[Input data]
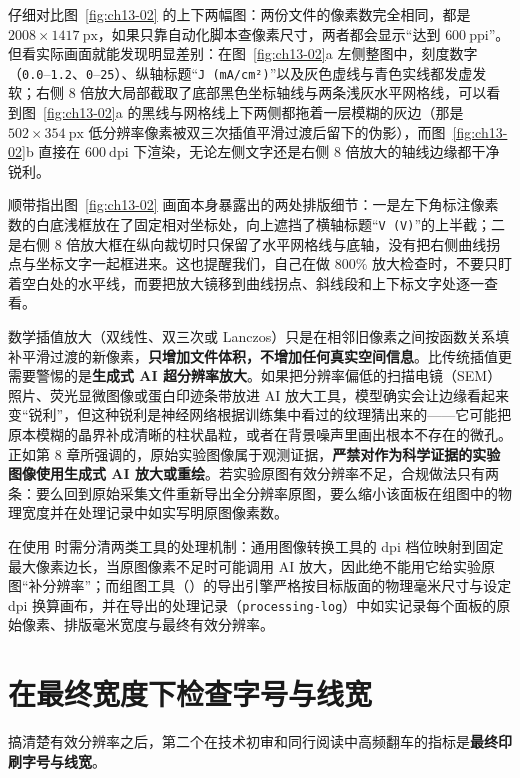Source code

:仔细对比图~\ref{fig:ch13-02} 的上下两幅图：两份文件的像素数完全相同，都是 $2008 \times 1417\ \text{px}$，如果只靠自动化脚本查像素尺寸，两者都会显示“达到 $600\ \text{ppi}$”。但看实际画面就能发现明显差别：在图~\ref{fig:ch13-02}a 左侧整图中，刻度数字（\texttt{0.0}–\texttt{1.2}、\texttt{0}–\texttt{25}）、纵轴标题“\texttt{J (mA/cm²)}”以及灰色虚线与青色实线都发虚发软；右侧 8 倍放大局部截取了底部黑色坐标轴线与两条浅灰水平网格线，可以看到图~\ref{fig:ch13-02}a 的黑线与网格线上下两侧都拖着一层模糊的灰边（那是 $502 \times 354\ \text{px}$ 低分辨率像素被双三次插值平滑过渡后留下的伪影），而图~\ref{fig:ch13-02}b 直接在 $600\ \text{dpi}$ 下渲染，无论左侧文字还是右侧 8 倍放大的轴线边缘都干净锐利。

顺带指出图~\ref{fig:ch13-02} 画面本身暴露出的两处排版细节：一是左下角标注像素数的白底浅框放在了固定相对坐标处，向上遮挡了横轴标题“\texttt{V (V)}”的上半截；二是右侧 8 倍放大框在纵向裁切时只保留了水平网格线与底轴，没有把右侧曲线拐点与坐标文字一起框进来。这也提醒我们，自己在做 $800\%$ 放大检查时，不要只盯着空白处的水平线，而要把放大镜移到曲线拐点、斜线段和上下标文字处逐一查看。

数学插值放大（双线性、双三次或 Lanczos）只是在相邻旧像素之间按函数关系填补平滑过渡的新像素，\textbf{只增加文件体积，不增加任何真实空间信息}。比传统插值更需要警惕的是\textbf{生成式 AI 超分辨率放大}。如果把分辨率偏低的扫描电镜（SEM）照片、荧光显微图像或蛋白印迹条带放进 AI 放大工具，模型确实会让边缘看起来变“锐利”，但这种锐利是神经网络根据训练集中看过的纹理猜出来的——它可能把原本模糊的晶界补成清晰的柱状晶粒，或者在背景噪声里画出根本不存在的微孔。正如第 8 章所强调的，原始实验图像属于观测证据，\textbf{严禁对作为科学证据的实验图像使用生成式 AI 放大或重绘}。若实验原图有效分辨率不足，合规做法只有两条：要么回到原始采集文件重新导出全分辨率原图，要么缩小该面板在组图中的物理宽度并在处理记录中如实写明原图像素数。

在使用 \scidraw{} 时需分清两类工具的处理机制：通用图像转换工具的 dpi 档位映射到固定最大像素边长，当原图像素不足时可能调用 AI 放大，因此绝不能用它给实验原图“补分辨率”；而组图工具（）的导出引擎严格按目标版面的物理毫米尺寸与设定 dpi 换算画布，并在导出的处理记录（\texttt{processing-log}）中如实记录每个面板的原始像素、排版毫米宽度与最终有效分辨率。

\section{在最终宽度下检查字号与线宽}

搞清楚有效分辨率之后，第二个在技术初审和同行阅读中高频翻车的指标是\textbf{最终印刷字号与线宽}。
[/Input data]
= The task =
Would you print all of the entries exactly, omitting any image?

= Result of this task =
Source code

:仔细对比图~\ref{fig:ch13-02} 的上下两幅图：两份文件的像素数完全相同，都是 $2008 \times 1417\ \text{px}$，如果只靠自动化脚本查像素尺寸，两者都会显示“达到 $600\ \text{ppi}$”。但看实际画面就能发现明显差别：在图~\ref{fig:ch13-02}a 左侧整图中，刻度数字（\texttt{0.0}–\texttt{1.2}、\texttt{0}–\texttt{25}）、纵轴标题“\texttt{J (mA/cm²)}”以及灰色虚线与青色实线都发虚发软；右侧 8 倍放大局部截取了底部黑色坐标轴线与两条浅灰水平网格线，可以看到图~\ref{fig:ch13-02}a 的黑线与网格线上下两侧都拖着一层模糊的灰边（那是 $502 \times 354\ \text{px}$ 低分辨率像素被双三次插值平滑过渡后留下的伪影），而图~\ref{fig:ch13-02}b 直接在 $600\ \text{dpi}$ 下渲染，无论左侧文字还是右侧 8 倍放大的轴线边缘都干净锐利。

顺带指出图~\ref{fig:ch13-02} 画面本身暴露出的两处排版细节：一是左下角标注像素数的白底浅框放在了固定相对坐标处，向上遮挡了横轴标题“\texttt{V (V)}”的上半截；二是右侧 8 倍放大框在纵向裁切时只保留了水平网格线与底轴，没有把右侧曲线拐点与坐标文字一起框进来。这也提醒我们，自己在做 $800\%$ 放大检查时，不要只盯着空白处的水平线，而要把放大镜移到曲线拐点、斜线段和上下标文字处逐一查看。

数学插值放大（双线性、双三次或 Lanczos）只是在相邻旧像素之间按函数关系填补平滑过渡的新像素，\textbf{只增加文件体积，不增加任何真实空间信息}。比传统插值更需要警惕的是\textbf{生成式 AI 超分辨率放大}。如果把分辨率偏低的扫描电镜（SEM）照片、荧光显微图像或蛋白印迹条带放进 AI 放大工具，模型确实会让边缘看起来变“锐利”，但这种锐利是神经网络根据训练集中看过的纹理猜出来的——它可能把原本模糊的晶界补成清晰的柱状晶粒，或者在背景噪声里画出根本不存在的微孔。正如第 8 章所强调的，原始实验图像属于观测证据，\textbf{严禁对作为科学证据的实验图像使用生成式 AI 放大或重绘}。若实验原图有效分辨率不足，合规做法只有两条：要么回到原始采集文件重新导出全分辨率原图，要么缩小该面板在组图中的物理宽度并在处理记录中如实写明原图像素数。

在使用 \scidraw{} 时需分清两类工具的处理机制：通用图像转换工具的 dpi 档位映射到固定最大像素边长，当原图像素不足时可能调用 AI 放大，因此绝不能用它给实验原图“补分辨率”；而组图工具（）的导出引擎严格按目标版面的物理毫米尺寸与设定 dpi 换算画布，并在导出的处理记录（\texttt{processing-log}）中如实记录每个面板的原始像素、排版毫米宽度与最终有效分辨率。

\section{在最终宽度下检查字号与线宽}

搞清楚有效分辨率之后，第二个在技术初审和同行阅读中高频翻车的指标是\textbf{最终印刷字号与线宽}。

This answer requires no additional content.